▸ **Information**:

........

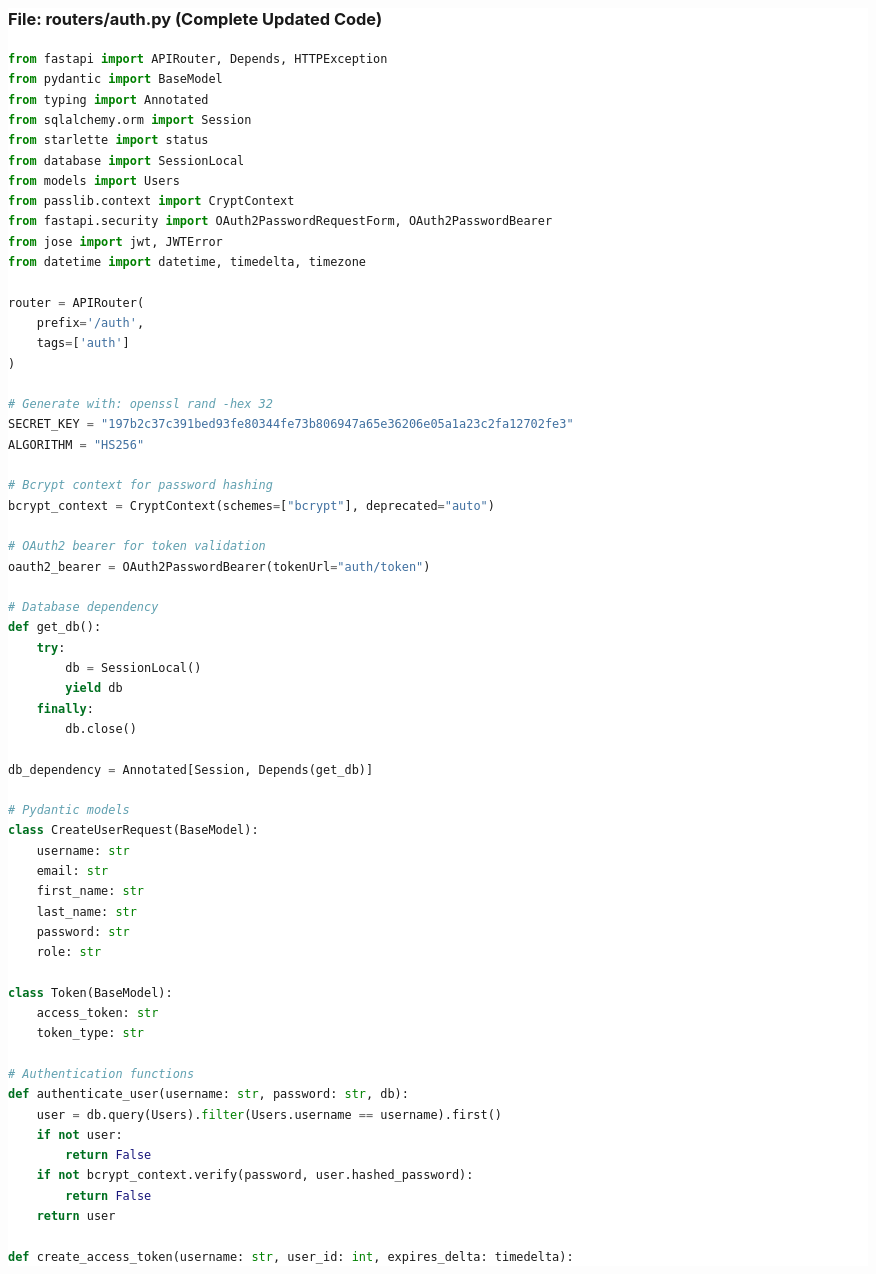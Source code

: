 ### File: routers/auth.py (Complete Updated Code)

```python
from fastapi import APIRouter, Depends, HTTPException
from pydantic import BaseModel
from typing import Annotated
from sqlalchemy.orm import Session
from starlette import status
from database import SessionLocal
from models import Users
from passlib.context import CryptContext
from fastapi.security import OAuth2PasswordRequestForm, OAuth2PasswordBearer
from jose import jwt, JWTError
from datetime import datetime, timedelta, timezone

router = APIRouter(
    prefix='/auth',
    tags=['auth']
)

# Generate with: openssl rand -hex 32
SECRET_KEY = "197b2c37c391bed93fe80344fe73b806947a65e36206e05a1a23c2fa12702fe3"
ALGORITHM = "HS256"

# Bcrypt context for password hashing
bcrypt_context = CryptContext(schemes=["bcrypt"], deprecated="auto")

# OAuth2 bearer for token validation
oauth2_bearer = OAuth2PasswordBearer(tokenUrl="auth/token")

# Database dependency
def get_db():
    try:
        db = SessionLocal()
        yield db
    finally:
        db.close()

db_dependency = Annotated[Session, Depends(get_db)]

# Pydantic models
class CreateUserRequest(BaseModel):
    username: str
    email: str
    first_name: str
    last_name: str
    password: str
    role: str

class Token(BaseModel):
    access_token: str
    token_type: str

# Authentication functions
def authenticate_user(username: str, password: str, db):
    user = db.query(Users).filter(Users.username == username).first()
    if not user:
        return False
    if not bcrypt_context.verify(password, user.hashed_password):
        return False
    return user

def create_access_token(username: str, user_id: int, expires_delta: timedelta):
```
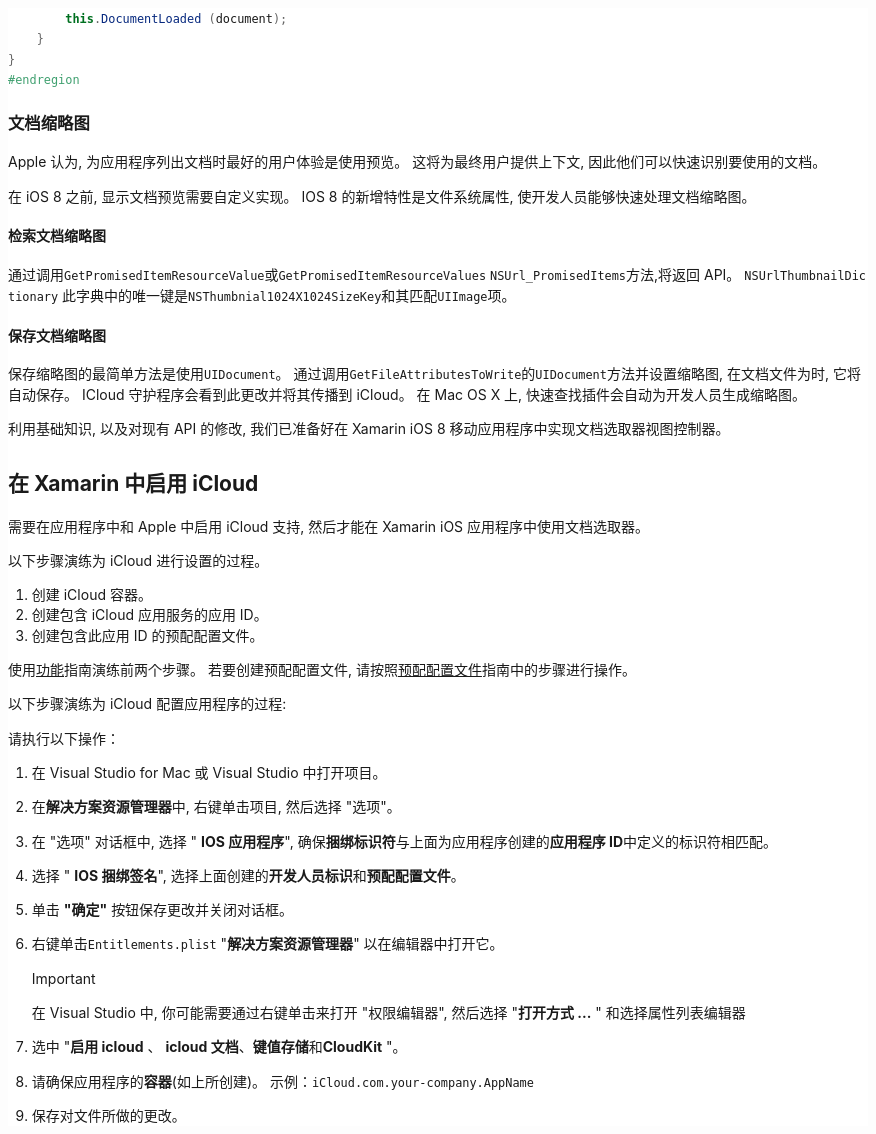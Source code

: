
 ```csharp
        this.DocumentLoaded (document);
    }
}
#endregion
```

### <a name="document-thumbnails"></a>文档缩略图

Apple 认为, 为应用程序列出文档时最好的用户体验是使用预览。 这将为最终用户提供上下文, 因此他们可以快速识别要使用的文档。

在 iOS 8 之前, 显示文档预览需要自定义实现。 IOS 8 的新增特性是文件系统属性, 使开发人员能够快速处理文档缩略图。

#### <a name="retrieving-document-thumbnails"></a>检索文档缩略图 

通过调用`GetPromisedItemResourceValue`或`GetPromisedItemResourceValues` `NSUrl_PromisedItems`方法,将返回 API。 `NSUrlThumbnailDictionary` 此字典中的唯一键是`NSThumbnial1024X1024SizeKey`和其匹配`UIImage`项。

#### <a name="saving-document-thumbnails"></a>保存文档缩略图

保存缩略图的最简单方法是使用`UIDocument`。 通过调用`GetFileAttributesToWrite`的`UIDocument`方法并设置缩略图, 在文档文件为时, 它将自动保存。 ICloud 守护程序会看到此更改并将其传播到 iCloud。 在 Mac OS X 上, 快速查找插件会自动为开发人员生成缩略图。

利用基础知识, 以及对现有 API 的修改, 我们已准备好在 Xamarin iOS 8 移动应用程序中实现文档选取器视图控制器。


## <a name="enabling-icloud-in-xamarin"></a>在 Xamarin 中启用 iCloud

需要在应用程序中和 Apple 中启用 iCloud 支持, 然后才能在 Xamarin iOS 应用程序中使用文档选取器。 

以下步骤演练为 iCloud 进行设置的过程。

1. 创建 iCloud 容器。
2. 创建包含 iCloud 应用服务的应用 ID。
3. 创建包含此应用 ID 的预配配置文件。

使用[功能](~/ios/deploy-test/provisioning/capabilities/icloud-capabilities.md)指南演练前两个步骤。 若要创建预配配置文件, 请按照[预配配置文件](~/ios/get-started/installation/device-provisioning/index.md#provisioning-your-device)指南中的步骤进行操作。



以下步骤演练为 iCloud 配置应用程序的过程:

请执行以下操作：

1.  在 Visual Studio for Mac 或 Visual Studio 中打开项目。
2.  在**解决方案资源管理器**中, 右键单击项目, 然后选择 "选项"。
3.  在 "选项" 对话框中, 选择 " **IOS 应用程序**", 确保**捆绑标识符**与上面为应用程序创建的**应用程序 ID**中定义的标识符相匹配。 
4.  选择 " **IOS 捆绑签名**", 选择上面创建的**开发人员标识**和**预配配置文件**。
5.  单击 **"确定"** 按钮保存更改并关闭对话框。
6.  右键单击`Entitlements.plist` "**解决方案资源管理器**" 以在编辑器中打开它。

    > [!IMPORTANT]
    > 在 Visual Studio 中, 你可能需要通过右键单击来打开 "权限编辑器", 然后选择 "**打开方式 ...** " 和选择属性列表编辑器

7.  选中 "**启用 icloud** 、 **icloud 文档**、**键值存储**和**CloudKit** "。
8.  请确保应用程序的**容器**(如上所创建)。 示例：`iCloud.com.your-company.AppName`
9.  保存对文件所做的更改。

........

▸ **Problem details**: Without including any pictures, return every line of the records exactly.

▸ **Answer space**:
Source code

: ### File: routers/auth.py (Complete Updated Code)

```python
from fastapi import APIRouter, Depends, HTTPException
from pydantic import BaseModel
from typing import Annotated
from sqlalchemy.orm import Session
from starlette import status
from database import SessionLocal
from models import Users
from passlib.context import CryptContext
from fastapi.security import OAuth2PasswordRequestForm, OAuth2PasswordBearer
from jose import jwt, JWTError
from datetime import datetime, timedelta, timezone

router = APIRouter(
    prefix='/auth',
    tags=['auth']
)

# Generate with: openssl rand -hex 32
SECRET_KEY = "197b2c37c391bed93fe80344fe73b806947a65e36206e05a1a23c2fa12702fe3"
ALGORITHM = "HS256"

# Bcrypt context for password hashing
bcrypt_context = CryptContext(schemes=["bcrypt"], deprecated="auto")

# OAuth2 bearer for token validation
oauth2_bearer = OAuth2PasswordBearer(tokenUrl="auth/token")

# Database dependency
def get_db():
    try:
        db = SessionLocal()
        yield db
    finally:
        db.close()

db_dependency = Annotated[Session, Depends(get_db)]

# Pydantic models
class CreateUserRequest(BaseModel):
    username: str
    email: str
    first_name: str
    last_name: str
    password: str
    role: str

class Token(BaseModel):
    access_token: str
    token_type: str

# Authentication functions
def authenticate_user(username: str, password: str, db):
    user = db.query(Users).filter(Users.username == username).first()
    if not user:
        return False
    if not bcrypt_context.verify(password, user.hashed_password):
        return False
    return user

def create_access_token(username: str, user_id: int, expires_delta: timedelta):
```
Source code

:
 ```csharp
        this.DocumentLoaded (document);
    }
}
#endregion
```

### <a name="document-thumbnails"></a>文档缩略图

Apple 认为, 为应用程序列出文档时最好的用户体验是使用预览。 这将为最终用户提供上下文, 因此他们可以快速识别要使用的文档。

在 iOS 8 之前, 显示文档预览需要自定义实现。 IOS 8 的新增特性是文件系统属性, 使开发人员能够快速处理文档缩略图。

#### <a name="retrieving-document-thumbnails"></a>检索文档缩略图 

通过调用`GetPromisedItemResourceValue`或`GetPromisedItemResourceValues` `NSUrl_PromisedItems`方法,将返回 API。 `NSUrlThumbnailDictionary` 此字典中的唯一键是`NSThumbnial1024X1024SizeKey`和其匹配`UIImage`项。

#### <a name="saving-document-thumbnails"></a>保存文档缩略图

保存缩略图的最简单方法是使用`UIDocument`。 通过调用`GetFileAttributesToWrite`的`UIDocument`方法并设置缩略图, 在文档文件为时, 它将自动保存。 ICloud 守护程序会看到此更改并将其传播到 iCloud。 在 Mac OS X 上, 快速查找插件会自动为开发人员生成缩略图。

利用基础知识, 以及对现有 API 的修改, 我们已准备好在 Xamarin iOS 8 移动应用程序中实现文档选取器视图控制器。


## <a name="enabling-icloud-in-xamarin"></a>在 Xamarin 中启用 iCloud

需要在应用程序中和 Apple 中启用 iCloud 支持, 然后才能在 Xamarin iOS 应用程序中使用文档选取器。 

以下步骤演练为 iCloud 进行设置的过程。

1. 创建 iCloud 容器。
2. 创建包含 iCloud 应用服务的应用 ID。
3. 创建包含此应用 ID 的预配配置文件。

使用[功能](~/ios/deploy-test/provisioning/capabilities/icloud-capabilities.md)指南演练前两个步骤。 若要创建预配配置文件, 请按照[预配配置文件](~/ios/get-started/installation/device-provisioning/index.md#provisioning-your-device)指南中的步骤进行操作。



以下步骤演练为 iCloud 配置应用程序的过程:

请执行以下操作：

1.  在 Visual Studio for Mac 或 Visual Studio 中打开项目。
2.  在**解决方案资源管理器**中, 右键单击项目, 然后选择 "选项"。
3.  在 "选项" 对话框中, 选择 " **IOS 应用程序**", 确保**捆绑标识符**与上面为应用程序创建的**应用程序 ID**中定义的标识符相匹配。 
4.  选择 " **IOS 捆绑签名**", 选择上面创建的**开发人员标识**和**预配配置文件**。
5.  单击 **"确定"** 按钮保存更改并关闭对话框。
6.  右键单击`Entitlements.plist` "**解决方案资源管理器**" 以在编辑器中打开它。

    > [!IMPORTANT]
    > 在 Visual Studio 中, 你可能需要通过右键单击来打开 "权限编辑器", 然后选择 "**打开方式 ...** " 和选择属性列表编辑器

7.  选中 "**启用 icloud** 、 **icloud 文档**、**键值存储**和**CloudKit** "。
8.  请确保应用程序的**容器**(如上所创建)。 示例：`iCloud.com.your-company.AppName`
9.  保存对文件所做的更改。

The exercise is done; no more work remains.